The usual health care provider is important in providing health education for early

cervical cancer screening. Only 1.5% of the participants had no usual heath care provider,

indicating that more than 90% of them had regular contact with health care workers. This is

supported by the finding that 73.5% of participants received screening information directly

from a health worker even though only a few them were actually screened. According to

studies done in America, physicians seldom refer elderly women for cervical cancer

screening using the assumption that it would not improve quality of life at that age. So

although most elderly women came in contact with health care workers, few of them were

referred for screening. In Zimbabwe, a lot of resources towards cervical cancer efforts have

been channelled to the 15-49 year age group whilst neglecting the elderly people (Chipfuwa,

72

2012). A survey done at the Visualisation and Acetic Testing screening clinic at Parirenyatwa

and Chinhoyi showed that 14 out of 23 health care providers did not refer elderly patients for

cervical cancer screening with 1 of the reasons being that they were perceived to now less

sexually active thereby at no risk of developing cervical cancer. This was part of a study to

assess knowledge levels about the cervical cancer screening package given to health care

workers (Chinhamora, 2009). Health care providers at VIAC centres verbalised that they

hardly refer elderly patients for cervical cancer screening as they perceive it to be a waste of

resources. There is a need for further research to find out other reasons for non-referral.

5.2. Late stage cervical cancer diagnosis

Respondents for the study had been diagnosed from 1999 – 2015. The duration of

diagnosis for 64.7% of respondents was within 3 years and 35.3% beyond 3 years.

Presentation by stage was normally distributed with most participants presenting at stage 111

(38.2%) and 27.9% presenting with stage 1V. Prevalence for late stage presentation was

0.661. The Zimbabwe National Cancer registry put the prevalence of cervical cancer

presentation at 0.154 in 2009; it stands to reason that the prevalence has increased since then

despite early detection awareness due to late stage presentation of patients.
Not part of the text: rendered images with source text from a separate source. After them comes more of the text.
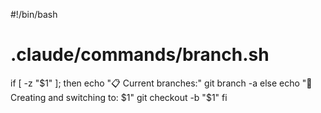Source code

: #!/bin/bash
# .claude/commands/branch.sh
if [ -z "$1" ]; then
    echo "📋 Current branches:"
    git branch -a
else
    echo "🌿 Creating and switching to: $1"
    git checkout -b "$1"
fi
This supports

findings from a study done in Cleveland that more cancer causing lifestyles are affecting the

elderly now and leading to late diagnosis of cancers (Berger, 2011).

Fortunately, 92.6% of participants were on treatment, with 33.8% receiving combined

therapy. The most common combination was radiotherapy coupled with chemotherapy which

gave rise to a high development of comorbidities after cervical cancer diagnosis for these

elderly women.

73

5.3. Comorbidity

Fifty-four respondents (79.4%) suffered from comorbidities. From these, 35% had at

least 3 or more other chronic illnesses before the cervical cancer diagnosis. The average

number of comorbidities was 2.03. Hypertension and diabetes mellitus were the most

common comorbidities patients had before they were diagnosed with cervical cancer. After

diagnosis, respondents reported renal, heart and liver failure as the most common illnesses.
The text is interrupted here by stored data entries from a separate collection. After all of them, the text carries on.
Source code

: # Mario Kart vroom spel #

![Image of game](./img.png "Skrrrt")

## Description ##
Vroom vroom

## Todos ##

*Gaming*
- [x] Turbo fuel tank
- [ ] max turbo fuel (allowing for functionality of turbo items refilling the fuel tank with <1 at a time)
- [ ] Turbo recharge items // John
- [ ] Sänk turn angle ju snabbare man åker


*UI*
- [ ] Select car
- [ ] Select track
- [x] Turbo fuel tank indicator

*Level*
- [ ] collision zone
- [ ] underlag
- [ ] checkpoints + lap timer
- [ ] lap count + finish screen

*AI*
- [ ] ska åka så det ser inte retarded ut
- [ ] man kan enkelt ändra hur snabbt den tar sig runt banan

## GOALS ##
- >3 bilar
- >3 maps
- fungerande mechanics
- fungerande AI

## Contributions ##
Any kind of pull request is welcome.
An interesting finding was that breast cancer occurred in 6% of respondents both before and

after cervical cancer diagnosis. Further research might be needed to find out if there is a link

between the 2.

The Pearson’s correlation coefficient showed a positive and significant relationship (r

= .431, p = 0.01) between prevalence of late stage presentation of cervical cancer and number

of comorbidities. Regression analysis showed a strong effect relationship (R² = 0.289). This

supported the hypothesis that the greater the number of comorbidities suffered by elderly

women, the later they presented with cervical cancer but at a smaller scale. Other factors are

also causing the late stage presentation in these elderly women. Other causes of late

presentation could be health-care provider lack of knowledge. This study showed that 45

(66.2%) of the participants hailed from the rural area. This could mean reduced accessibility

to health care facilities as well as delayed referral system.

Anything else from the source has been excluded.